In other words, if our identities are psychologically formed (by looking inwards), then they must also be psychologically affirmed by those around us — else we’ll be psychologically harmed. This explains, for example, why it’s not good enough for a cake baker to refuse baking a cake for a gay wedding (even though he might be happy to provide other products and services to individual gay people): refusal to bake the cake fails to validate the identity of the gay couple, and this is seen to cause psychological harm. (p. 54)

This then raises a further question: why are some identities — such as the LGBTIQ+ identities — now considered legitimate by wider society, and thus worthy of protection from harm (including now psychological harm)?
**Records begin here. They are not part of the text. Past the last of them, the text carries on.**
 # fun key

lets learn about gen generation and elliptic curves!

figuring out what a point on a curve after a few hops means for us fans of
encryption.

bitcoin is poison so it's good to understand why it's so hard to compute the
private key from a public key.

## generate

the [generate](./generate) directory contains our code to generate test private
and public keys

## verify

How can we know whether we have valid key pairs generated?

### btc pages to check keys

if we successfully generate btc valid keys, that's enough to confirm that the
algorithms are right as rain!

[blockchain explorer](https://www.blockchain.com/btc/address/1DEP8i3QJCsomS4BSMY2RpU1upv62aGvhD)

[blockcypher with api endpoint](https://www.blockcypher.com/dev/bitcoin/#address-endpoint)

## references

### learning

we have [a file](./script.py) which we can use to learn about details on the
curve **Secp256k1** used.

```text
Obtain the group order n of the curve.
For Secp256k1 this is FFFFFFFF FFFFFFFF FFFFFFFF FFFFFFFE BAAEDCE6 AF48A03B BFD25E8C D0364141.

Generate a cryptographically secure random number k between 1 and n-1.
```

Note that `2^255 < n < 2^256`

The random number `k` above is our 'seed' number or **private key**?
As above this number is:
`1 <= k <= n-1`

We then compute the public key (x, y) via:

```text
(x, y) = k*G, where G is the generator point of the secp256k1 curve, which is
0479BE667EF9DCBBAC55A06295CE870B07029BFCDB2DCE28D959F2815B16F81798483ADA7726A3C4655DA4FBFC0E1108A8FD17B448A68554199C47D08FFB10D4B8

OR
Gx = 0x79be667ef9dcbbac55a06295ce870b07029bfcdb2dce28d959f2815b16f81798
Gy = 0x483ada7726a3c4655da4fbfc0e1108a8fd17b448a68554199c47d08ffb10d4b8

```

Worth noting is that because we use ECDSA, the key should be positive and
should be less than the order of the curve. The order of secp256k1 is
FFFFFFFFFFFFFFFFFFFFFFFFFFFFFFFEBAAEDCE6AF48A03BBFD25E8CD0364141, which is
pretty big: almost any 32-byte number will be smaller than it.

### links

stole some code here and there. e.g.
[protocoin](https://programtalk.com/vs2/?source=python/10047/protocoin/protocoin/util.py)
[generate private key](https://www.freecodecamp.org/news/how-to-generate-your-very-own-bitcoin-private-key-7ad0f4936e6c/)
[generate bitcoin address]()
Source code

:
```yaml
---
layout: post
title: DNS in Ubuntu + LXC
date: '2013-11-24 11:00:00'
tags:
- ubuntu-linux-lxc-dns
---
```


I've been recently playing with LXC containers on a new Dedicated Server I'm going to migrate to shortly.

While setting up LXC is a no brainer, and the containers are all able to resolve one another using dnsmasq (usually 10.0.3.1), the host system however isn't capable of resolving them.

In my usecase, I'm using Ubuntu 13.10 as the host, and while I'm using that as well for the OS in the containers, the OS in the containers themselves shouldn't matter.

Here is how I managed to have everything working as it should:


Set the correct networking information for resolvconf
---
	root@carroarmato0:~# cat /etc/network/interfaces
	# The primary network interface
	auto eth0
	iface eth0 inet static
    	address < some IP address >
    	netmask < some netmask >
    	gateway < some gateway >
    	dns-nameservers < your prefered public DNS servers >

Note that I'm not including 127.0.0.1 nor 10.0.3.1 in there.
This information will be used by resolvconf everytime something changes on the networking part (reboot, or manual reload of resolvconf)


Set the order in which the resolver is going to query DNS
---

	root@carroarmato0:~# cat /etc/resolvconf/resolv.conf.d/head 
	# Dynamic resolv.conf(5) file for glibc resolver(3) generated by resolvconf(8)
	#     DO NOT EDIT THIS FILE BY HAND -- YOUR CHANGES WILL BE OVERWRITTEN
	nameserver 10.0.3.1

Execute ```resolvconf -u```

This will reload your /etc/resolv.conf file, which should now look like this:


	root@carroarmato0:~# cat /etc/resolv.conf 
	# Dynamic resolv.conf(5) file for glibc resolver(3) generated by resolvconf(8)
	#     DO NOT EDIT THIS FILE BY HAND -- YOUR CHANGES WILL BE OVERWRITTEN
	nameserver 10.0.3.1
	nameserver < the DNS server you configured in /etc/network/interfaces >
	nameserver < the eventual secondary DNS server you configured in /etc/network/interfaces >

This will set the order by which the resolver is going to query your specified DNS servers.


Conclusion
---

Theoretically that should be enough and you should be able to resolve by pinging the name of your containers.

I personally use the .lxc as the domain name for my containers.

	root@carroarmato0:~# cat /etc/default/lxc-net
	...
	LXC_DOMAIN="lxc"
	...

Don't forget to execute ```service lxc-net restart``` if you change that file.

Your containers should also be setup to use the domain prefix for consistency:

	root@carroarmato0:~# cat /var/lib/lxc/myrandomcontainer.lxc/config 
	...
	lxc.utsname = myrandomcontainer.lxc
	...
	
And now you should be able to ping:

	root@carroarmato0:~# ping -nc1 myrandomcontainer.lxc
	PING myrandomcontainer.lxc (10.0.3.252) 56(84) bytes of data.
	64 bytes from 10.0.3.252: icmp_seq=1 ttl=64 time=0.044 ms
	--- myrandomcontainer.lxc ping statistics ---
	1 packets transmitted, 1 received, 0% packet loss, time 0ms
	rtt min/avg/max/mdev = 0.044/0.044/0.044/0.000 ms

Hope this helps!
The answer is that our society’s view of morality has shifted:

[Some identities] are consider legitimate by society because they are recognised by the wider moral structure… of our society. (p. 63)

In particular, we now live in a society that:

[P]rioritizes victimhood, sees selfhood in psychological terms, regards traditional sexual codes as oppressive and life-denying, and places a premium on the individual’s right to define his or her own existence. All these things play into legitimising and strengthening those groups that can define themselves in such terms. (p. 63)

Thus mere ‘tolerance’ of certain identities — such as LGBTIQ+ identities — is no longer enough. ‘Loving the sinner while hating the sin’ may have made sense in 2010 Australia (and the West), but it no longer makes any sense in 2021 Australia. To withhold affirmation is to say to a person that their identity is not legitimate, and thus psychologically damaging.

In such a society, freedom of speech and religion is automatically suspect, and seen as a threat. [2] Hence the outrage over Folau’s Instagram post, and the termination of his career.

Even traditional sexual mores are seen as psychologically oppressive, and thus harmful, to certain identity groups. Which explains the emotion behind the push to redefine marriage. It wasn’t merely about giving LGBTI people an option to be recognised as ‘married’ (although it was that): it was about the recognition of gay identity and, according to members of the LGBTIQ+ community, the recognition that they need in order to feel that they are equal members of society.

2) Why Are Some Identities Vilified?

LGBTIQ+ identities are considered legitimate because our society has adopted a new morality. We’ve gone through a moral revolution that prizes a new and different view of the individual.

But other groups of people that don’t align with this view of humanity are not celebrated:

Pedophiles, for example, are currently unpersuasive as a victimized class, given the fact that they appear more as victimizers. [3]

Christians, too, increasingly find themselves in this class of people that are vilified, because of our view of sexuality and gender. We’re seen as the oppressors, who harm people by espousing and upholding our traditional sexual ethic.

The Fragility of This New View of Identity

An identity that demands other people’s affirmation — to the point of legal and cultural coercion — is not a secure identity. An identity subject to the whims and fashions of wider society is inherently fragile. It’s inherently anxious. Which is why there’s so much pressure on wider society to affirm it. If our identity is driven by our internal desires and wider society’s acceptance of us, our experience of peace will be fleeting at best.

But in the Gospel Christians have an identity that doesn’t depend on the shifting sands of cultural acceptance. Our security doesn’t depend on the affirmation of people, because we have the unchanging acceptance of the One whose view matters more than anyone else’s. (Romans 8:31)

Now that’s an identity worth celebrating.

___

[1] While Folau could have posted in a more sensitive way, Rugby Australia didn’t sack him for using a blunt tone in his post: they sacked him because he was seen to criticise homosexuality.

[2] ‘Once harm and oppression are regarded as being primarily psychological categories, freedom of speech then becomes part of the problem, not the solution, because words become potential weapons.’ Trueman, p. 55.

[3] Trueman, pp. 63-64. Of course, there is a push by some to make pedophilia more acceptable.